Nothing more is wanted than an exact repeat of the data below.

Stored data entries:
>>>
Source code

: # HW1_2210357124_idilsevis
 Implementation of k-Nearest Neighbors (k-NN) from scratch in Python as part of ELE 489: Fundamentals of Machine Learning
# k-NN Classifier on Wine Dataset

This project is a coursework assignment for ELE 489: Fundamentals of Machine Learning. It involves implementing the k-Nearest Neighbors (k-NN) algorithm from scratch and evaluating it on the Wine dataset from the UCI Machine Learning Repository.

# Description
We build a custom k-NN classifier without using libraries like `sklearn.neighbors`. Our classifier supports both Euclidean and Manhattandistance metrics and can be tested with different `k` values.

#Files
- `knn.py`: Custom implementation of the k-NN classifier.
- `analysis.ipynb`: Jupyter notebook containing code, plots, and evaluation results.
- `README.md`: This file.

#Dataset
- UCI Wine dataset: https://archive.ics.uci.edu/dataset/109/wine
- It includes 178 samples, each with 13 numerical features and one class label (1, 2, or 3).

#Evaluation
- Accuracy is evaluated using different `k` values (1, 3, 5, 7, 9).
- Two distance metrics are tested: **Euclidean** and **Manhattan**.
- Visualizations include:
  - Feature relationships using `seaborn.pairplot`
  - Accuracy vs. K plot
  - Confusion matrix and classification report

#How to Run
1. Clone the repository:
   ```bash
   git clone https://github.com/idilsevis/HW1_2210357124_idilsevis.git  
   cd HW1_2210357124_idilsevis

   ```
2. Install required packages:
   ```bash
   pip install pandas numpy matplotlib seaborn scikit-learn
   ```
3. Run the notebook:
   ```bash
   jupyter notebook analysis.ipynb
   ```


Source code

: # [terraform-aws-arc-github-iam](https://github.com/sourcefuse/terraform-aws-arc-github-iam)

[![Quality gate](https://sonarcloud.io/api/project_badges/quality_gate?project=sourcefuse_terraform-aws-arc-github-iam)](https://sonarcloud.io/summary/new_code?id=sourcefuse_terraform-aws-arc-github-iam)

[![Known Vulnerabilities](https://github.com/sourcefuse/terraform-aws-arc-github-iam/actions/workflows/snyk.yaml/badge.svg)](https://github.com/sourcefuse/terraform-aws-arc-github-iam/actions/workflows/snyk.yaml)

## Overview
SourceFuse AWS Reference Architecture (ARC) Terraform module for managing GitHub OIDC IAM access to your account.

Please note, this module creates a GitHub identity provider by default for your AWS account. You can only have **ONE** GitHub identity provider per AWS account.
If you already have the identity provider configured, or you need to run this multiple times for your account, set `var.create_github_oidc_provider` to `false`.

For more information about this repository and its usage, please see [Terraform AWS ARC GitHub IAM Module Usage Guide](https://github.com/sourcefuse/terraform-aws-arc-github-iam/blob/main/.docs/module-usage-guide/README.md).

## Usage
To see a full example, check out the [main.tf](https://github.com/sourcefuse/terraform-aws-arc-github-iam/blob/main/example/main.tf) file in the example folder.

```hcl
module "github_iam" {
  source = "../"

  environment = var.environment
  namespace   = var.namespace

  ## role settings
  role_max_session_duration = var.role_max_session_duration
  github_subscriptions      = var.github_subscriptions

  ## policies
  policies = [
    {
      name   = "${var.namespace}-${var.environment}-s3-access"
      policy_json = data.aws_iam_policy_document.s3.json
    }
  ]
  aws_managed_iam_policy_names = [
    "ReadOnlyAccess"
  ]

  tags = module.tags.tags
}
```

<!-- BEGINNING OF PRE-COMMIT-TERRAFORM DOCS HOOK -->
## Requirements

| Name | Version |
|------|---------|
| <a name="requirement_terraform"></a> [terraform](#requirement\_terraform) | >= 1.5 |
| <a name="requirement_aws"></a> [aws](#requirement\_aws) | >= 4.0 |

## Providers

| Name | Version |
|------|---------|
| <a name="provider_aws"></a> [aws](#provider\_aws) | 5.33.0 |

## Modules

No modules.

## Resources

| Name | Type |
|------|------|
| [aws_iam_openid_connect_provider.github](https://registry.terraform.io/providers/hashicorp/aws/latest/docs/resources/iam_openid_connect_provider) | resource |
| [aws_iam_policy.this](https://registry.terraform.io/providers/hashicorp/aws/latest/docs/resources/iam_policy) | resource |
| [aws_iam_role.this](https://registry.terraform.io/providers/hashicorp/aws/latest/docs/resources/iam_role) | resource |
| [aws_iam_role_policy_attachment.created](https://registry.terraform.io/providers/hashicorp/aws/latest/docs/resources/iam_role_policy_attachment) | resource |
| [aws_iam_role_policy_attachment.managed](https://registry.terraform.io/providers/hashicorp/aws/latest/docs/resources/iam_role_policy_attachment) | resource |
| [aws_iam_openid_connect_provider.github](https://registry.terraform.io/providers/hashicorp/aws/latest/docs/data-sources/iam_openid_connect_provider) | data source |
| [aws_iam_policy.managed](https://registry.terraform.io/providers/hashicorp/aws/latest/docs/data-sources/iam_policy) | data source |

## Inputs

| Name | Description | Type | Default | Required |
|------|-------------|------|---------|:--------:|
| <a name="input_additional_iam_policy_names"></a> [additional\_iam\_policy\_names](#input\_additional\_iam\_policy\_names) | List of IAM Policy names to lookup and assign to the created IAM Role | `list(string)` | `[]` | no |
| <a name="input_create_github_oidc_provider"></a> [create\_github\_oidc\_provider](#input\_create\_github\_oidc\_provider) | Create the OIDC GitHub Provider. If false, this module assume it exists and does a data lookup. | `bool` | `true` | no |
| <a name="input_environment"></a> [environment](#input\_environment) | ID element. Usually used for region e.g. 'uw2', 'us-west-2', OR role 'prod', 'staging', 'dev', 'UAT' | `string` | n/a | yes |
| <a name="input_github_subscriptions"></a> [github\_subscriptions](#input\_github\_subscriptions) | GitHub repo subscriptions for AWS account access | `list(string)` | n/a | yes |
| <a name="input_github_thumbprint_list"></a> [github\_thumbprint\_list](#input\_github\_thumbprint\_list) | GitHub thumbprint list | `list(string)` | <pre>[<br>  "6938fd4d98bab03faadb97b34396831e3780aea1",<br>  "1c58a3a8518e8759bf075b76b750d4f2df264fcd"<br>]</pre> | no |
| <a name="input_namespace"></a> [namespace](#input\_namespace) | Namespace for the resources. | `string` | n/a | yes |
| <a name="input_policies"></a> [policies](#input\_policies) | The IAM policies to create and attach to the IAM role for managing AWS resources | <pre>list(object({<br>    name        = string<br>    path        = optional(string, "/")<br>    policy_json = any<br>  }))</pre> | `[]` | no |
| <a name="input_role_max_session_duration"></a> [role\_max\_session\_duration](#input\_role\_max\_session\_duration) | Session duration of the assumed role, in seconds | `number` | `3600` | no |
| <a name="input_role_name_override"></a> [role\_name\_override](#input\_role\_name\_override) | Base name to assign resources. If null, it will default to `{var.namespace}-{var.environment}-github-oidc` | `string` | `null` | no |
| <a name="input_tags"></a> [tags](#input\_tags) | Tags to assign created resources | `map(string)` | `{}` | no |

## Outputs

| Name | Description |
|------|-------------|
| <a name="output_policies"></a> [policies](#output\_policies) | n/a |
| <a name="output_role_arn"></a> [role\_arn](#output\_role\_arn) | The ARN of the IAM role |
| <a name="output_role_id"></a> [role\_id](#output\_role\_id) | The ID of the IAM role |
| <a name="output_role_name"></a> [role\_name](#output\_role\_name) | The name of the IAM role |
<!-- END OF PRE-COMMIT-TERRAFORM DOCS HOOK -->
<<<
ANSWER TO THIS PROBLEM
Source code

: # HW1_2210357124_idilsevis
 Implementation of k-Nearest Neighbors (k-NN) from scratch in Python as part of ELE 489: Fundamentals of Machine Learning
# k-NN Classifier on Wine Dataset

This project is a coursework assignment for ELE 489: Fundamentals of Machine Learning. It involves implementing the k-Nearest Neighbors (k-NN) algorithm from scratch and evaluating it on the Wine dataset from the UCI Machine Learning Repository.

# Description
We build a custom k-NN classifier without using libraries like `sklearn.neighbors`. Our classifier supports both Euclidean and Manhattandistance metrics and can be tested with different `k` values.

#Files
- `knn.py`: Custom implementation of the k-NN classifier.
- `analysis.ipynb`: Jupyter notebook containing code, plots, and evaluation results.
- `README.md`: This file.

#Dataset
- UCI Wine dataset: https://archive.ics.uci.edu/dataset/109/wine
- It includes 178 samples, each with 13 numerical features and one class label (1, 2, or 3).

#Evaluation
- Accuracy is evaluated using different `k` values (1, 3, 5, 7, 9).
- Two distance metrics are tested: **Euclidean** and **Manhattan**.
- Visualizations include:
  - Feature relationships using `seaborn.pairplot`
  - Accuracy vs. K plot
  - Confusion matrix and classification report

#How to Run
1. Clone the repository:
   ```bash
   git clone https://github.com/idilsevis/HW1_2210357124_idilsevis.git  
   cd HW1_2210357124_idilsevis

   ```
2. Install required packages:
   ```bash
   pip install pandas numpy matplotlib seaborn scikit-learn
   ```
3. Run the notebook:
   ```bash
   jupyter notebook analysis.ipynb
   ```


Source code

: # [terraform-aws-arc-github-iam](https://github.com/sourcefuse/terraform-aws-arc-github-iam)

[![Quality gate](https://sonarcloud.io/api/project_badges/quality_gate?project=sourcefuse_terraform-aws-arc-github-iam)](https://sonarcloud.io/summary/new_code?id=sourcefuse_terraform-aws-arc-github-iam)

[![Known Vulnerabilities](https://github.com/sourcefuse/terraform-aws-arc-github-iam/actions/workflows/snyk.yaml/badge.svg)](https://github.com/sourcefuse/terraform-aws-arc-github-iam/actions/workflows/snyk.yaml)

## Overview
SourceFuse AWS Reference Architecture (ARC) Terraform module for managing GitHub OIDC IAM access to your account.

Please note, this module creates a GitHub identity provider by default for your AWS account. You can only have **ONE** GitHub identity provider per AWS account.
If you already have the identity provider configured, or you need to run this multiple times for your account, set `var.create_github_oidc_provider` to `false`.

For more information about this repository and its usage, please see [Terraform AWS ARC GitHub IAM Module Usage Guide](https://github.com/sourcefuse/terraform-aws-arc-github-iam/blob/main/.docs/module-usage-guide/README.md).

## Usage
To see a full example, check out the [main.tf](https://github.com/sourcefuse/terraform-aws-arc-github-iam/blob/main/example/main.tf) file in the example folder.

```hcl
module "github_iam" {
  source = "../"

  environment = var.environment
  namespace   = var.namespace

  ## role settings
  role_max_session_duration = var.role_max_session_duration
  github_subscriptions      = var.github_subscriptions

  ## policies
  policies = [
    {
      name   = "${var.namespace}-${var.environment}-s3-access"
      policy_json = data.aws_iam_policy_document.s3.json
    }
  ]
  aws_managed_iam_policy_names = [
    "ReadOnlyAccess"
  ]

  tags = module.tags.tags
}
```

<!-- BEGINNING OF PRE-COMMIT-TERRAFORM DOCS HOOK -->
## Requirements

| Name | Version |
|------|---------|
| <a name="requirement_terraform"></a> [terraform](#requirement\_terraform) | >= 1.5 |
| <a name="requirement_aws"></a> [aws](#requirement\_aws) | >= 4.0 |

## Providers

| Name | Version |
|------|---------|
| <a name="provider_aws"></a> [aws](#provider\_aws) | 5.33.0 |

## Modules

No modules.

## Resources

| Name | Type |
|------|------|
| [aws_iam_openid_connect_provider.github](https://registry.terraform.io/providers/hashicorp/aws/latest/docs/resources/iam_openid_connect_provider) | resource |
| [aws_iam_policy.this](https://registry.terraform.io/providers/hashicorp/aws/latest/docs/resources/iam_policy) | resource |
| [aws_iam_role.this](https://registry.terraform.io/providers/hashicorp/aws/latest/docs/resources/iam_role) | resource |
| [aws_iam_role_policy_attachment.created](https://registry.terraform.io/providers/hashicorp/aws/latest/docs/resources/iam_role_policy_attachment) | resource |
| [aws_iam_role_policy_attachment.managed](https://registry.terraform.io/providers/hashicorp/aws/latest/docs/resources/iam_role_policy_attachment) | resource |
| [aws_iam_openid_connect_provider.github](https://registry.terraform.io/providers/hashicorp/aws/latest/docs/data-sources/iam_openid_connect_provider) | data source |
| [aws_iam_policy.managed](https://registry.terraform.io/providers/hashicorp/aws/latest/docs/data-sources/iam_policy) | data source |

## Inputs

| Name | Description | Type | Default | Required |
|------|-------------|------|---------|:--------:|
| <a name="input_additional_iam_policy_names"></a> [additional\_iam\_policy\_names](#input\_additional\_iam\_policy\_names) | List of IAM Policy names to lookup and assign to the created IAM Role | `list(string)` | `[]` | no |
| <a name="input_create_github_oidc_provider"></a> [create\_github\_oidc\_provider](#input\_create\_github\_oidc\_provider) | Create the OIDC GitHub Provider. If false, this module assume it exists and does a data lookup. | `bool` | `true` | no |
| <a name="input_environment"></a> [environment](#input\_environment) | ID element. Usually used for region e.g. 'uw2', 'us-west-2', OR role 'prod', 'staging', 'dev', 'UAT' | `string` | n/a | yes |
| <a name="input_github_subscriptions"></a> [github\_subscriptions](#input\_github\_subscriptions) | GitHub repo subscriptions for AWS account access | `list(string)` | n/a | yes |
| <a name="input_github_thumbprint_list"></a> [github\_thumbprint\_list](#input\_github\_thumbprint\_list) | GitHub thumbprint list | `list(string)` | <pre>[<br>  "6938fd4d98bab03faadb97b34396831e3780aea1",<br>  "1c58a3a8518e8759bf075b76b750d4f2df264fcd"<br>]</pre> | no |
| <a name="input_namespace"></a> [namespace](#input\_namespace) | Namespace for the resources. | `string` | n/a | yes |
| <a name="input_policies"></a> [policies](#input\_policies) | The IAM policies to create and attach to the IAM role for managing AWS resources | <pre>list(object({<br>    name        = string<br>    path        = optional(string, "/")<br>    policy_json = any<br>  }))</pre> | `[]` | no |
| <a name="input_role_max_session_duration"></a> [role\_max\_session\_duration](#input\_role\_max\_session\_duration) | Session duration of the assumed role, in seconds | `number` | `3600` | no |
| <a name="input_role_name_override"></a> [role\_name\_override](#input\_role\_name\_override) | Base name to assign resources. If null, it will default to `{var.namespace}-{var.environment}-github-oidc` | `string` | `null` | no |
| <a name="input_tags"></a> [tags](#input\_tags) | Tags to assign created resources | `map(string)` | `{}` | no |

## Outputs

| Name | Description |
|------|-------------|
| <a name="output_policies"></a> [policies](#output\_policies) | n/a |
| <a name="output_role_arn"></a> [role\_arn](#output\_role\_arn) | The ARN of the IAM role |
| <a name="output_role_id"></a> [role\_id](#output\_role\_id) | The ID of the IAM role |
| <a name="output_role_name"></a> [role\_name](#output\_role\_name) | The name of the IAM role |
<!-- END OF PRE-COMMIT-TERRAFORM DOCS HOOK -->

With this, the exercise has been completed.